Monday, August 27, 2012

underground birthday


The last day of our trip was also Dan's birthday, so we made a special detour to visit a cave in southern Indiana.  Dan has a soft spot for caves, having been a guide for several years at the Cave of the Mounds in Wisconsin.  We arrived late the night before, so rather than shlepping a tent along for one night of late-night camping, we sprang for a cheap primitive cabin right at the site of Marengo Cave. It was just the ticket - a dark place to crash after driving the length of Indiana (after years of driving across Indiana and wishing - sorry but it's true - wishing it just wasn't there, we groaned that we had managed on this trip to make Indiana just that much longer to cross...).  Up at dawn, breakfast in a greasy spoon, and we were ready for the cave.

happy birthday, honey!!
 We were all in ridiculously good moods, happy to not be jumping right back in the car, giddy with the on-the-road feeling of doing what we never do on car trips, which is sight-see.  We're usually in the car for 12 hours at a time, Just.
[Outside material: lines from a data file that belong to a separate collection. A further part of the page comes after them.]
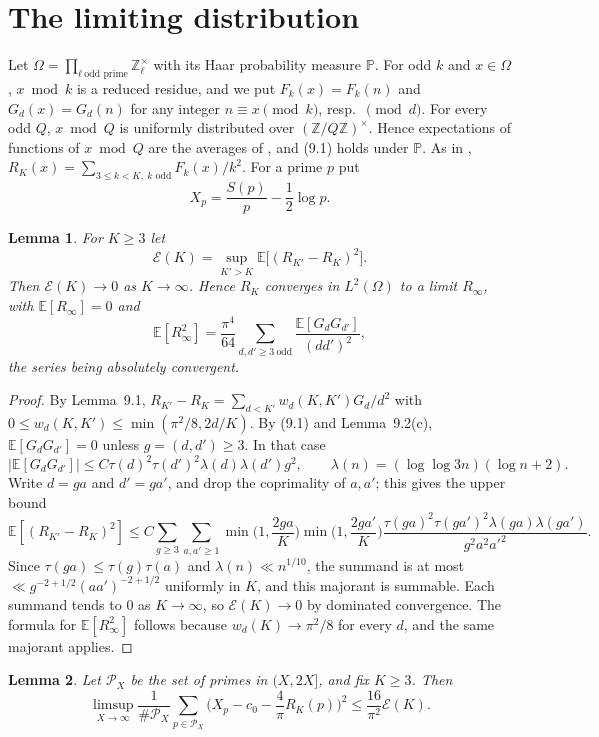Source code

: \documentclass[11pt]{amsart}
\newtheorem{lemma}{Lemma}[section]
\theoremstyle{remark}
\newcommand{\E}{\mathbb{E}}
\newcommand{\Prob}{\mathbb{P}}
\newcommand{\Z}{\mathbb{Z}}
\begin{document}
\section{The limiting distribution}\label{sec:G}

Let $\Omega=\prod_{\ell\ \text{odd prime}}\Z_\ell^\times$ with its Haar probability measure $\Prob$. For odd $k$ and $x\in\Omega$, $x\bmod k$ is a reduced residue, and we put $F_k(x)=F_k(n)$ and $G_d(x)=G_d(n)$ for any integer $n\equiv x\pmod{k}$, resp.\ $\pmod d$. For every odd $Q$, $x\bmod Q$ is uniformly distributed over $(\Z/Q\Z)^\times$. Hence expectations of functions of $x\bmod Q$ are the averages of \cite[Section~9]{TS}, and (9.1) holds under $\Prob$. As in \cite{TS}, $R_K(x)=\sum_{3\le k<K,\ k\text{ odd}}F_k(x)/k^2$. For a prime $p$ put
\[
X_p=\frac{S(p)}p-\frac12\log p .
\]

\begin{lemma}\label{lem:L2}
For $K\ge3$ let
\[
\mathcal E(K)=\sup_{K'>K}\E\big[(R_{K'}-R_K)^2\big].
\]
Then $\mathcal E(K)\to0$ as $K\to\infty$. Hence $R_K$ converges in $L^2(\Omega)$ to a limit $R_\infty$, with $\E[R_\infty]=0$ and
\[
\E[R_\infty^2]=\frac{\pi^4}{64}\sum_{d,d'\ge3\ \mathrm{odd}}\frac{\E[G_dG_{d'}]}{(dd')^2},
\]
the series being absolutely convergent.
\end{lemma}

\begin{proof}
By Lemma~9.1, $R_{K'}-R_K=\sum_{d<K'}w_d(K,K')G_d/d^2$ with $0\le w_d(K,K')\le\min(\pi^2/8,2d/K)$. By (9.1) and Lemma~9.2(c), $\E[G_dG_{d'}]=0$ unless $g=(d,d')\ge3$. In that case
\[
|\E[G_dG_{d'}]|\le C\tau(d)^2\tau(d')^2\lambda(d)\lambda(d')g^2,\qquad \lambda(n)=(\log\log3n)(\log n+2).
\]
Write $d=ga$ and $d'=ga'$, and drop the coprimality of $a,a'$; this gives the upper bound
\[
\E[(R_{K'}-R_K)^2]\le C\sum_{g\ge3}\sum_{a,a'\ge1}\min\Big(1,\frac{2ga}{K}\Big)\min\Big(1,\frac{2ga'}{K}\Big)\frac{\tau(ga)^2\tau(ga')^2\lambda(ga)\lambda(ga')}{g^2a^2a'^2}.
\]
Since $\tau(ga)\le\tau(g)\tau(a)$ and $\lambda(n)\ll n^{1/10}$, the summand is at most $\ll g^{-2+1/2}(aa')^{-2+1/2}$ uniformly in $K$, and this majorant is summable. Each summand tends to $0$ as $K\to\infty$, so $\mathcal E(K)\to0$ by dominated convergence. The formula for $\E[R_\infty^2]$ follows because $w_d(K)\to\pi^2/8$ for every $d$, and the same majorant applies.
\end{proof}

\begin{lemma}\label{lem:approx}
Let $\mathcal P_X$ be the set of primes in $(X,2X]$, and fix $K\ge3$. Then
\[
\limsup_{X\to\infty}\frac1{\#\mathcal P_X}\sum_{p\in\mathcal P_X}\Big(X_p-c_0-\frac4\pi R_K(p)\Big)^2\le\frac{16}{\pi^2}\mathcal E(K).
\]
\end{lemma}
\end{document}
Trying. To. Get. There.


These photos are so cheesy, they crack me up.  The one above is destined for Awkward Family Photos.  Eliza's setting fires with her gaze and who knows what mischief Ani is up to...



We opted for the hour-long tour, instead of the 7-hour spelunking experience.
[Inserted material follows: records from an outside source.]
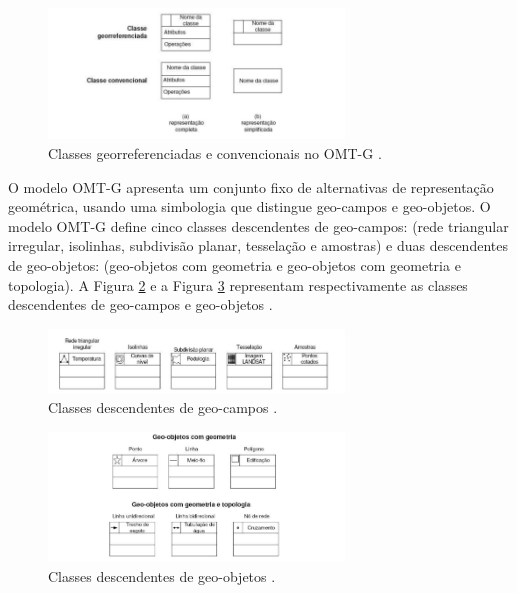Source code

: \begin{figure}[h]
\centering
\includegraphics[width=0.70\textwidth]{./img/cap_II/7-ClassesOMTG}
\caption{Classes georreferenciadas e convencionais no OMT-G \cite{omtg}.}
\label{fig:ClassesOMTG}
\end{figure}

O modelo OMT-G apresenta um conjunto fixo de alternativas de representação geométrica, usando uma simbologia que distingue geo-campos e geo-objetos. O modelo OMT-G define cinco classes descendentes de geo-campos: (rede triangular irregular, isolinhas, subdivisão planar, tesselação e amostras) e duas descendentes de geo-objetos: (geo-objetos com geometria e geo-objetos com geometria e topologia). A Figura \ref{fig:ClassesGeo-campos} e a Figura \ref{fig:ClassesGeo-objetos} representam respectivamente as classes descendentes de geo-campos e geo-objetos \cite{omtg}.

\newpage

\begin{figure}[h]
\centering
\includegraphics[width=0.70\textwidth]{./img/cap_II/8-ClassesGeo-campos}
\caption{Classes descendentes de geo-campos \cite{omtg}.}
\label{fig:ClassesGeo-campos}
\end{figure}

\begin{figure}[h]
\centering
\includegraphics[width=0.70\textwidth]{./img/cap_II/9-ClassesGeo-objetos}
\caption{Classes descendentes de geo-objetos \cite{omtg}.}
\label{fig:ClassesGeo-objetos}
\end{figure}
Ok, here comes the glut of reddish photos that are me insisting on taking photos in the dark.  It was soooo cool though, and I hoped to catch a bit of that.  I was glad Dan was along, knowing what to look for, outside of the rehearsed tour patter.
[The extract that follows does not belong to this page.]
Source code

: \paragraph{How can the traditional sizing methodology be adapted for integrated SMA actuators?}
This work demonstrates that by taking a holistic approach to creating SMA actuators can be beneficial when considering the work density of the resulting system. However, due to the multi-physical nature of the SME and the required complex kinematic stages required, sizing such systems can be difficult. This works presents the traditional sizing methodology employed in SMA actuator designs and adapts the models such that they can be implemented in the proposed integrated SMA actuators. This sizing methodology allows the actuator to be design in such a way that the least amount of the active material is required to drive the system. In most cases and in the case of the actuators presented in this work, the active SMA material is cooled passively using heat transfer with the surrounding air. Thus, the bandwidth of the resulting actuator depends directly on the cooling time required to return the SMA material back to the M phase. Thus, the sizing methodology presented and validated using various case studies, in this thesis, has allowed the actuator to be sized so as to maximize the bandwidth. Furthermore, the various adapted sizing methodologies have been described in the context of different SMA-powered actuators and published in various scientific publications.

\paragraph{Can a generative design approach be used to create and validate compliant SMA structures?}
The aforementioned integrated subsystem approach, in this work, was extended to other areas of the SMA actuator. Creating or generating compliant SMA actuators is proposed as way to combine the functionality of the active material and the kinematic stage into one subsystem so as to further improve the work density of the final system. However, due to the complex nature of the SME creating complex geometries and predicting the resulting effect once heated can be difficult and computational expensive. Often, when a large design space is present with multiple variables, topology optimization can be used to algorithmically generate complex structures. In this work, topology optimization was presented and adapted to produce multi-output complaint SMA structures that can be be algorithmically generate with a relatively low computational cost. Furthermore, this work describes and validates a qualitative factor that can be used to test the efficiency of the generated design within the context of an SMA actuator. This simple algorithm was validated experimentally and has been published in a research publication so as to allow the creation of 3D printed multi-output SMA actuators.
The girls' favorite part was 200 feet below the surface, where sandstone was overlaying the limestone, creating an umbrella effect, which meant less water and therefore fewer formations below.  To make this large cavern interesting, the guide encouraged us to throw pennies at the ceiling, where they would hopefully attach to a blob of mud and stick.  Apparently they've been able to raise thousands of dollars this way....hmmmm. Creative.  I didn't manage to get anything to stick.


This cave has an interesting history of being used by the community for various events:  weddings, church services, a production of the play "Oliver" by a class of 7th graders, and, my favorite, an annual square dance!  This frivolity and free use ended at the end of the seventies when people got wise to the damage a party of 300 can do to the ecology of a cave.

this is where the caller stood in the "Music Hall" for the square dances!
the pulpit for the Bishop's Sunday services
Cool formation of helagmites - they look like curly stalagmites

We had hoped to visit the nearby Wyandotte caves, but they've been closed for a couple of years, due to the spread of the white nose fungus in the bat population.  Our guide at Marengo said that as they are not a bat cave, only housing a handful of bats, they felt they weren't putting the local population at risk of the fungus.

We returned to the light, filled our water bottles up and hit the road...for home.

1 comment:

merry said...

That's awesome!!! I remember loving Mammoth Cave several years ago. Huge rooms, eerily lit causing all sorts of scary shadows! What a great way to celebrate a special birthday!!